[WORK TO COMPLETE]:
Print the listing below exactly. Leave nothing out.

■ ■ ■ ■ ■ ■ ■

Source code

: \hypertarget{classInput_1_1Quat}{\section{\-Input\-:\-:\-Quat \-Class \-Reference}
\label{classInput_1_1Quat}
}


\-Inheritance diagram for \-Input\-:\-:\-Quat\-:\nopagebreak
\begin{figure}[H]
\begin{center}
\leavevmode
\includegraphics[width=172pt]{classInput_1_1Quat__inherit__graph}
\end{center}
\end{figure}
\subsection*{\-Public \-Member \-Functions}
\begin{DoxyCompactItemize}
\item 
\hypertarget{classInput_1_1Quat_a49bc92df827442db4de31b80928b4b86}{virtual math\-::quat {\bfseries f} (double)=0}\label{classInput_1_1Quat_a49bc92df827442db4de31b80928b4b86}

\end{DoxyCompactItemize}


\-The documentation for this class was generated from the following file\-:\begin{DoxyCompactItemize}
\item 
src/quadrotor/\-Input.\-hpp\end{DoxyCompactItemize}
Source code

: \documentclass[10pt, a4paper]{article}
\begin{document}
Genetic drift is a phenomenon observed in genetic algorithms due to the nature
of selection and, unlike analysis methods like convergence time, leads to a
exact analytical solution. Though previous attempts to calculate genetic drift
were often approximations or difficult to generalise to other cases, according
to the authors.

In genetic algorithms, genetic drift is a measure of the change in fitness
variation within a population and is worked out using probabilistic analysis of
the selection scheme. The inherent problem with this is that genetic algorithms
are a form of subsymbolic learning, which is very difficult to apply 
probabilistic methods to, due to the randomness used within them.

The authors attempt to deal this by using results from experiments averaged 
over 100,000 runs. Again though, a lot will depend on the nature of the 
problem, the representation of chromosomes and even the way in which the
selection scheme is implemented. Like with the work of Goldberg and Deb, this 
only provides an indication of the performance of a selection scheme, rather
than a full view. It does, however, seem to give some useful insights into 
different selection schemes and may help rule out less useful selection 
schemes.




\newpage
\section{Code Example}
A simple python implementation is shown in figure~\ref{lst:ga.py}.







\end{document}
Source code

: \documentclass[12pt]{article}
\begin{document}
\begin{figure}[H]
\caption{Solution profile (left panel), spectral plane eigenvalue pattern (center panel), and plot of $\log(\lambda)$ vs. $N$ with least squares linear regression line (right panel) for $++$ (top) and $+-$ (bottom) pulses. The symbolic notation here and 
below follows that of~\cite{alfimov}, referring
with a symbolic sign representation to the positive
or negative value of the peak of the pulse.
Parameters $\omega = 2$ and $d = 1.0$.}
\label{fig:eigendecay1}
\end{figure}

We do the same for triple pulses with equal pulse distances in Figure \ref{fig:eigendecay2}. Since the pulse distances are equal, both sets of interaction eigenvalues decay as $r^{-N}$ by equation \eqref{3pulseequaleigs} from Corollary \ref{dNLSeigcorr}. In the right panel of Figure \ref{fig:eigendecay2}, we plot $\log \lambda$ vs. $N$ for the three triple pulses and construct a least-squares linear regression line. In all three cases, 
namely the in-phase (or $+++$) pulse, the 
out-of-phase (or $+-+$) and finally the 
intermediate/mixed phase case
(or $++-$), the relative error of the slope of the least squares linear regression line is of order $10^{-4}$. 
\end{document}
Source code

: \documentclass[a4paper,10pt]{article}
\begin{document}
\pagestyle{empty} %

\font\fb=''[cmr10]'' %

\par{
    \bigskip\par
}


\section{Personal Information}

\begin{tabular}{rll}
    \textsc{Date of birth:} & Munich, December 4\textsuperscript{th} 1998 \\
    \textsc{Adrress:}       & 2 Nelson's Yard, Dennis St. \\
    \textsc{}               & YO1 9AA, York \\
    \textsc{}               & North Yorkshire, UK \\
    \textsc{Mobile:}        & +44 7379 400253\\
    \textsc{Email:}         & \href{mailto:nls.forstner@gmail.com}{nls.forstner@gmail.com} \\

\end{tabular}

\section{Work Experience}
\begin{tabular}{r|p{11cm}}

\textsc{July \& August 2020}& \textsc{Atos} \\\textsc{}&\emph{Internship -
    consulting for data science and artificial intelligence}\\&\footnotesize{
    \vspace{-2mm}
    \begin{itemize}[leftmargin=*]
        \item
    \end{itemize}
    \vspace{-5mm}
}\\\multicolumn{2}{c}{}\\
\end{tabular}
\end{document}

■ ■ ■ ■ ■ ■ ■

[EXPECTED OUTPUT]:
Source code

: \hypertarget{classInput_1_1Quat}{\section{\-Input\-:\-:\-Quat \-Class \-Reference}
\label{classInput_1_1Quat}
}


\-Inheritance diagram for \-Input\-:\-:\-Quat\-:\nopagebreak
\begin{figure}[H]
\begin{center}
\leavevmode
\includegraphics[width=172pt]{classInput_1_1Quat__inherit__graph}
\end{center}
\end{figure}
\subsection*{\-Public \-Member \-Functions}
\begin{DoxyCompactItemize}
\item 
\hypertarget{classInput_1_1Quat_a49bc92df827442db4de31b80928b4b86}{virtual math\-::quat {\bfseries f} (double)=0}\label{classInput_1_1Quat_a49bc92df827442db4de31b80928b4b86}

\end{DoxyCompactItemize}


\-The documentation for this class was generated from the following file\-:\begin{DoxyCompactItemize}
\item 
src/quadrotor/\-Input.\-hpp\end{DoxyCompactItemize}
Source code

: \documentclass[10pt, a4paper]{article}
\begin{document}
Genetic drift is a phenomenon observed in genetic algorithms due to the nature
of selection and, unlike analysis methods like convergence time, leads to a
exact analytical solution. Though previous attempts to calculate genetic drift
were often approximations or difficult to generalise to other cases, according
to the authors.

In genetic algorithms, genetic drift is a measure of the change in fitness
variation within a population and is worked out using probabilistic analysis of
the selection scheme. The inherent problem with this is that genetic algorithms
are a form of subsymbolic learning, which is very difficult to apply 
probabilistic methods to, due to the randomness used within them.

The authors attempt to deal this by using results from experiments averaged 
over 100,000 runs. Again though, a lot will depend on the nature of the 
problem, the representation of chromosomes and even the way in which the
selection scheme is implemented. Like with the work of Goldberg and Deb, this 
only provides an indication of the performance of a selection scheme, rather
than a full view. It does, however, seem to give some useful insights into 
different selection schemes and may help rule out less useful selection 
schemes.




\newpage
\section{Code Example}
A simple python implementation is shown in figure~\ref{lst:ga.py}.







\end{document}
Source code

: \documentclass[12pt]{article}
\begin{document}
\begin{figure}[H]
\caption{Solution profile (left panel), spectral plane eigenvalue pattern (center panel), and plot of $\log(\lambda)$ vs. $N$ with least squares linear regression line (right panel) for $++$ (top) and $+-$ (bottom) pulses. The symbolic notation here and 
below follows that of~\cite{alfimov}, referring
with a symbolic sign representation to the positive
or negative value of the peak of the pulse.
Parameters $\omega = 2$ and $d = 1.0$.}
\label{fig:eigendecay1}
\end{figure}

We do the same for triple pulses with equal pulse distances in Figure \ref{fig:eigendecay2}. Since the pulse distances are equal, both sets of interaction eigenvalues decay as $r^{-N}$ by equation \eqref{3pulseequaleigs} from Corollary \ref{dNLSeigcorr}. In the right panel of Figure \ref{fig:eigendecay2}, we plot $\log \lambda$ vs. $N$ for the three triple pulses and construct a least-squares linear regression line. In all three cases, 
namely the in-phase (or $+++$) pulse, the 
out-of-phase (or $+-+$) and finally the 
intermediate/mixed phase case
(or $++-$), the relative error of the slope of the least squares linear regression line is of order $10^{-4}$. 
\end{document}
Source code

: \documentclass[a4paper,10pt]{article}
\begin{document}
\pagestyle{empty} %

\font\fb=''[cmr10]'' %

\par{
    \bigskip\par
}


\section{Personal Information}

\begin{tabular}{rll}
    \textsc{Date of birth:} & Munich, December 4\textsuperscript{th} 1998 \\
    \textsc{Adrress:}       & 2 Nelson's Yard, Dennis St. \\
    \textsc{}               & YO1 9AA, York \\
    \textsc{}               & North Yorkshire, UK \\
    \textsc{Mobile:}        & +44 7379 400253\\
    \textsc{Email:}         & \href{mailto:nls.forstner@gmail.com}{nls.forstner@gmail.com} \\

\end{tabular}

\section{Work Experience}
\begin{tabular}{r|p{11cm}}

\textsc{July \& August 2020}& \textsc{Atos} \\\textsc{}&\emph{Internship -
    consulting for data science and artificial intelligence}\\&\footnotesize{
    \vspace{-2mm}
    \begin{itemize}[leftmargin=*]
        \item
    \end{itemize}
    \vspace{-5mm}
}\\\multicolumn{2}{c}{}\\
\end{tabular}
\end{document}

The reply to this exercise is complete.